María le dijo: “Haz acuñar una medalla según este modelo. Quienes la lleven puesta recibirán grandes gracias, especialmente si la llevan alrededor del cuello”. Catalina contó a su confesor la las apariciones con detalle, pero no reveló que había recibido el diseño de la Medalla hasta un poco antes de su muerte, 47 años después.
No hay superstición ni magia, en la Medalla Milagrosa, no es un “amuleto de la buena suerte” sino un testimonio de fe y confianza en el poder de la oración. Sus milagros más grandes son la paciencia, el perdón, el arrepentimiento y la fe. Dios usa una medalla, no como un sacramento, sino como un agente, un instrumento que trae consigo gracias maravillosas. “Las cosas débiles de esta tierra Dios las ha escogido para confundir a los fuertes”.
Cuando la Santísima Virgen entregó el diseño de la medalla a santa Catalina Labouré, le dijo: “Ahora deben dársela a todo el mundo y a cada persona”.
Desde aquel tiempo es símbolo de devoción y amor reconocido por la Iglesia Católica, apoyo para quienes buscan la gracia, enfrentan un momento particularmente difícil en sus vidas o desean recordar cotidianamente que no están solos, pues tienen una Madre infinitamente buena y amorosa que los apoya y los soporta.
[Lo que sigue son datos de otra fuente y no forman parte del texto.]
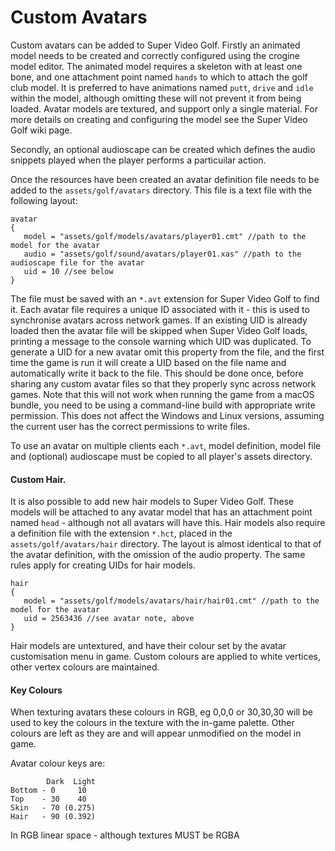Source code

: # Custom Avatars

Custom avatars can be added to Super Video Golf. Firstly an animated model needs to be created and correctly configured using the crogine model editor. The animated model requires a skeleton with at least one bone, and one attachment point named `hands` to which to attach the golf club model. It is preferred to have animations named `putt`, `drive` and `idle` within the model, although omitting these will not prevent it from being loaded. Avatar models are textured, and support only a single material. For more details on creating and configuring the model see the Super Video Golf wiki page.

Secondly, an optional audioscape can be created which defines the audio snippets played when the player performs a particuilar action.

Once the resources have been created an avatar definition file needs to be added to the `assets/golf/avatars` directory. This file is a text file with the following layout:

    avatar
    {
       model = "assets/golf/models/avatars/player01.cmt" //path to the model for the avatar
       audio = "assets/golf/sound/avatars/player01.xas" //path to the audioscape file for the avatar
       uid = 10 //see below
    }

The file must be saved with an `*.avt` extension for Super Video Golf to find it. Each avatar file requires a unique ID associated with it - this is used to synchronise avatars across network games. If an existing UID is already loaded then the avatar file will be skipped when Super Video Golf loads, printing a message to the console warning which UID was duplicated. To generate a UID for a new avatar omit this property from the file, and the first time the game is run it will create a UID based on the file name and automatically write it back to the file. This should be done once, before sharing any custom avatar files so that they properly sync across network games. Note that this will not work when running the game from a macOS bundle, you need to be using a command-line build with appropriate write permission. This does not affect the Windows and Linux versions, assuming the current user has the correct permissions to write files.

To use an avatar on multiple clients each `*.avt`, model definition, model file and (optional) audioscape must be copied to all player's assets directory.


#### Custom Hair.
It is also possible to add new hair models to Super Video Golf. These models will be attached to any avatar model that has an attachment point named `head` - although not all avatars will have this. Hair models also require a definition file with the extension `*.hct`, placed in the `assets/golf/avatars/hair` directory. The layout is almost identical to that of the avatar definition, with the omission of the audio property. The same rules apply for creating UIDs for hair models.

    hair
    {
       model = "assets/golf/models/avatars/hair/hair01.cmt" //path to the model for the avatar
       uid = 2563436 //see avatar note, above
    }

Hair models are untextured, and have their colour set by the avatar customisation menu in game. Custom colours are applied to white vertices, other vertex colours are maintained.



#### Key Colours
When texturing avatars these colours in RGB, eg 0,0,0 or 30,30,30 will be used to key the colours in the texture with the in-game palette. Other colours are left as they are and will appear unmodified on the model in game.

Avatar colour keys are:

            Dark  Light
    Bottom - 0     10
    Top    - 30    40
    Skin   - 70 (0.275)
    Hair   - 90 (0.392)

In RGB linear space - although textures MUST be RGBA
El catolicismo reconoce que algunos hombres y mujeres particularmente merecedores, a lo largo de los siglos, posiblemente hayan sido visitados por Jesús, la Virgen María o un santo.
En estas visitas, es posible también que hayan recibido mensajes, revelaciones y hasta órdenes, dirigidos al bien de ellos y de la comunidad cristiana. La naturaleza de la religión católica, centrada en una dimensión interna de oración y meditación personal, hace comprender a los fieles la importancia de la presencia de signos visibles, a veces hasta tangibles.
Aunque el espíritu sigue siendo el canal de comunicación para dialogar con Dios, la naturaleza carnal y material del hombre exige, de vez en cuando, que se manifieste su presencia en un plano de existencia que sea agradable para él.
Con motivo de las apariciones, el amor de Dios se hace visible, se convierte en carne, presencia, en una experiencia mística que trasciende toda comprensión y distorsiona a aquellos que la viven de manera completa, irremediable.
La historia de la Medalla Milagrosa (o medalla de Nuestra Señora de las Gracias, o medalla de la Inmaculada) también tiene que ver con este tipo de experiencia. Es un objeto de veneración, con un poderoso simbolismo, capaz de curaciones inesperadas y actos prodigiosos, proviene de una aparición, de un momento de amor divino hecho carne y luz, del encuentro entre una novicia joven y humilde de veinticuatro años y la Virgen María.
Fue una conversación nocturna que duró horas, hecha no solamente de palabras, sino de miradas, gestos, manifestaciones de afecto y devoción y una esperanza vibrante.
Las apariciones de María, en particular, son consideradas por la Iglesia como intervenciones de una Madre amorosa para sus hijos, un gesto de misericordia y afecto por parte de quien, tan cerca de Dios, no olvida a todos los que viven las preocupaciones de la vida terrenal, demasiado frágiles, demasiado débiles para poder hacer frente a los problemas, a las desgracias, a las interminables pruebas que la vida les presenta. Así, de vez en cuando, María desciende para recordar a quienes creen y confían en ella, su compromiso, su voluntad de ayudar a los hombres y mujeres en su viaje diario, de apoyarlos, defendiendo siempre y en todo caso su causa ante los ojos del Padre.